Search code examples
pythonlistgraphnetworkx

How transform colums with list to adjacency matrix


I have dataframe and one column contain lists about market basket. For example:

|receipt_no |items|
|--| --- |
|0 |  ['2672', '121431', '121', '49292', '1827']|
|1 |['331', '131', '121']|
|2 |['121', '49292', '1313']|
|3 |['131345', '24', '2314', '194', '91913']|

items contain list of basket articles

I want to create articles graph (weighted graph) with Networkx, but i don't know how create matrix of adjacency of articles. The cell should contain the number of checks in which this pair of articles met.

| |121|131|331|49292|...|
|--| --- |--| --- |--| --- |
|121| 0 |1| 1 |2| ... |
|131| 1|0| 1 |0| ... |
|331|1|1| 0 |0| ...|
|49292|2|0| 0 |0| ...|
|...|...|...| ... |...| ...|

Help me build an adjacency matrix based on checks to implement the graph


Solution

  • Following some discussion in comments, I now understand the OP's design of his 'adjacency matrix'. Properly formatted, it looks like this:

    121 131 331 49292 ...
    121 0 1 1 2 ...
    131 1 0 1 0 ...
    331 1 1 0 0 ...
    49292 2 0 0 0 ...
    ... ... ... ... ... ...

    This is a poor design because each time you need to find if two nodes are adjacent, you have to search through the node identifiers to find the row and column for both nodes - the performance will be terrible.

    On input you need to assign an index for each new node identifier you encounter, like this:

    ID index
    '2672' 0
    '121431' 1
    '121' 2
    ... ...

    The indices will be used to look up the rows and columns in the adjacency matrix - which is almost instant.

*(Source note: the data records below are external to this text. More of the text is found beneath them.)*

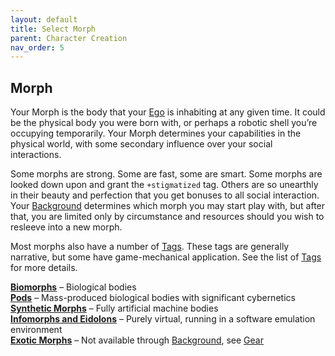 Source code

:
 ```yaml
---
layout: default
title: Select Morph
parent: Character Creation
nav_order: 5
---
```


Morph
-----

Your Morph is the body that your [Ego](https://htmltomd.com/wikis/ego) is inhabiting at any given time. It could be the physical body you were born with, or perhaps a robotic shell you’re occupying temporarily. Your Morph determines your capabilities in the physical world, with some secondary influence over your social interactions.

Some morphs are strong. Some are fast, some are smart. Some morphs are looked down upon and grant the `+stigmatized` tag. Others are so unearthly in their beauty and perfection that you get bonuses to all social interaction. Your [Background](https://htmltomd.com/wikis/background) determines which morph you may start play with, but after that, you are limited only by circumstance and resources should you wish to resleeve into a new morph.

Most morphs also have a number of [Tags](https://htmltomd.com/wikis/tags). These tags are generally narrative, but some have game-mechanical application. See the list of [Tags](https://htmltomd.com/wikis/tags) for more details.

**[Biomorphs](/content/morphs/biomorphs)** – Biological bodies  
**[Pods](/content/morphs/pods)** – Mass-produced biological bodies with significant cybernetics  
**[Synthetic Morphs](/content/morphs/synthetics)** – Fully artificial machine bodies  
**[Infomorphs and Eidolons](/content/morphs/infomorphs)** – Purely virtual, running in a software emulation environment  
**[Exotic Morphs](/content/morphs/exotics)** – Not available through [Background](https://htmltomd.com/wikis/background), see [Gear](https://htmltomd.com/wikis/gear)
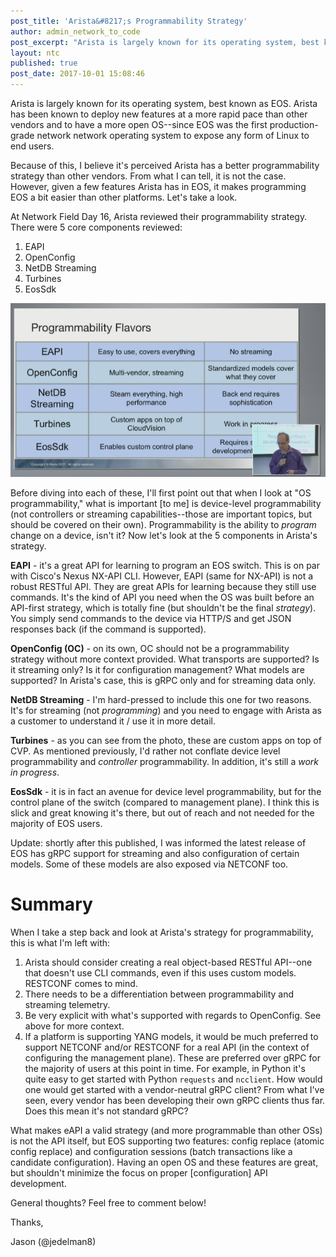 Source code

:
 ```yaml
---
post_title: 'Arista&#8217;s Programmability Strategy'
author: admin_network_to_code
post_excerpt: "Arista is largely known for its operating system, best known as EOS. "
layout: ntc
published: true
post_date: 2017-10-01 15:08:46
---
```

Arista is largely known for its operating system, best known as EOS. Arista has been known to deploy new features at a more rapid pace than other vendors and to have a more open OS--since EOS was the first production-grade network network operating system to expose any form of Linux to end users.

Because of this, I believe it's perceived Arista has a better programmability strategy than other vendors. From what I can tell, it is not the case. However, given a few features Arista has in EOS, it makes programming EOS a bit easier than other platforms. Let's take a look.

At Network Field Day 16, Arista reviewed their programmability strategy. There were 5 core components reviewed:

1.  EAPI
2.  OpenConfig
3.  NetDB Streaming
4.  Turbines
5.  EosSdk

![Arista Programmability Strategy][1]

Before diving into each of these, I'll first point out that when I look at "OS programmability," what is important [to me] is device-level programmability (not controllers or streaming capabilities--those are important topics, but should be covered on their own). Programmability is the ability to *program* change on a device, isn't it? Now let's look at the 5 components in Arista's strategy.

**EAPI** - it's a great API for learning to program an EOS switch. This is on par with Cisco's Nexus NX-API CLI. However, EAPI (same for NX-API) is not a robust RESTful API. They are great APIs for learning because they still use commands. It's the kind of API you need when the OS was built before an API-first strategy, which is totally fine (but shouldn't be the final *strategy*). You simply send commands to the device via HTTP/S and get JSON responses back (if the command is supported).

**OpenConfig (OC)** - on its own, OC should not be a programmability strategy without more context provided. What transports are supported? Is it streaming only? Is it for configuration management? What models are supported? In Arista's case, this is gRPC only and for streaming data only.

**NetDB Streaming** - I'm hard-pressed to include this one for two reasons. It's for streaming (not *programming*) and you need to engage with Arista as a customer to understand it / use it in more detail.

**Turbines** - as you can see from the photo, these are custom apps on top of CVP. As mentioned previously, I'd rather not conflate device level programmability and *controller* programmability. In addition, it's still a *work in progress*.

**EosSdk** - it is in fact an avenue for device level programmability, but for the control plane of the switch (compared to management plane). I think this is slick and great knowing it's there, but out of reach and not needed for the majority of EOS users.

Update: shortly after this published, I was informed the latest release of EOS has gRPC support for streaming and also configuration of certain models. Some of these models are also exposed via NETCONF too.

# Summary

When I take a step back and look at Arista's strategy for programmability, this is what I'm left with:

1.  Arista should consider creating a real object-based RESTful API--one that doesn't use CLI commands, even if this uses custom models. RESTCONF comes to mind.
2.  There needs to be a differentiation between programmability and streaming telemetry.
3.  Be very explicit with what's supported with regards to OpenConfig. See above for more context.
4.  If a platform is supporting YANG models, it would be much preferred to support NETCONF and/or RESTCONF for a real API (in the context of configuring the management plane). These are preferred over gRPC for the majority of users at this point in time. For example, in Python it's quite easy to get started with Python `requests` and `ncclient`. How would one would get started with a vendor-neutral gRPC client? From what I've seen, every vendor has been developing their own gRPC clients thus far. Does this mean it's not standard gRPC?

What makes eAPI a valid strategy (and more programmable than other OSs) is not the API itself, but EOS supporting two features: config replace (atomic config replace) and configuration sessions (batch transactions like a candidate configuration). Having an open OS and these features are great, but shouldn't minimize the focus on proper [configuration] API development.

General thoughts? Feel free to comment below!

Thanks,

Jason (@jedelman8)

 [1]: /img/arista-nfd16.PNG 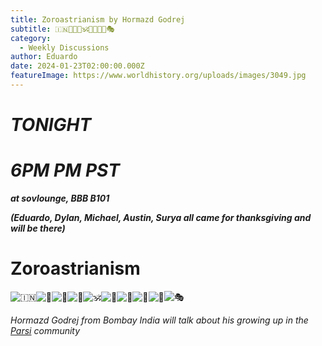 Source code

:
 ```yaml
---
title: Zoroastrianism by Hormazd Godrej
subtitle: 🇮🇳🕌🌅🐘🕉️🌺🎇📿🍛🎭
category:
  - Weekly Discussions
author: Eduardo
date: 2024-01-23T02:00:00.000Z
featureImage: https://www.worldhistory.org/uploads/images/3049.jpg
---
```

# *TONIGHT*

# *6PM PM PST*

***at sovlounge, BBB B101***



***(Eduardo, Dylan, Michael, Austin, Surya all came for thanksgiving and will be there)***

# **Zoroastrianism**



![🇮🇳](https://fonts.gstatic.com/s/e/notoemoji/15.0/1f1ee_1f1f3/72.png)![🕌](https://fonts.gstatic.com/s/e/notoemoji/15.0/1f54c/72.png)![🌅](https://fonts.gstatic.com/s/e/notoemoji/15.0/1f305/72.png)![🐘](https://fonts.gstatic.com/s/e/notoemoji/15.0/1f418/72.png)![🕉️](https://fonts.gstatic.com/s/e/notoemoji/15.0/1f549_fe0f/72.png)![🌺](https://fonts.gstatic.com/s/e/notoemoji/15.0/1f33a/72.png)![🎇](https://fonts.gstatic.com/s/e/notoemoji/15.0/1f387/72.png)![📿](https://fonts.gstatic.com/s/e/notoemoji/15.0/1f4ff/72.png)![🍛](https://fonts.gstatic.com/s/e/notoemoji/15.0/1f35b/72.png)![🎭](https://fonts.gstatic.com/s/e/notoemoji/15.0/1f3ad/72.png)



*Hormazd Godrej from Bombay India will talk about his growing up in the [Parsi](https://club.us17.list-manage.com/track/click?u=270ee32bd9a552ddae66fd4f9&id=f8783c56ec&e=09f1ce99cf) community*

    The question does not specify if the graph is directed or undirected. From the sample 'adjacency matrix' posted, it looks like the intention is for an undirected graph - so the leading diagonal and the upper triangle of the matrix are redundant.

    Finally, it is not usual practice to store the edge weights in the adjacency matrix. One snag is that you cannot distinguish between a missing edge and an edge of weight 0. Usually, the edges are also given indices and the edge weight, along with any other edge data, is stored in another map. The adjacency matrix is boolean.

    So, after all that, here is how an adjacency matrix will look

    1
    1 1
    1 0 0
    

    You will find that most sample code for the standard graph theory algorithms expects an adjacency matrix like this. So , apart from performance and memory space issues, it will make your life simpler if you use this design.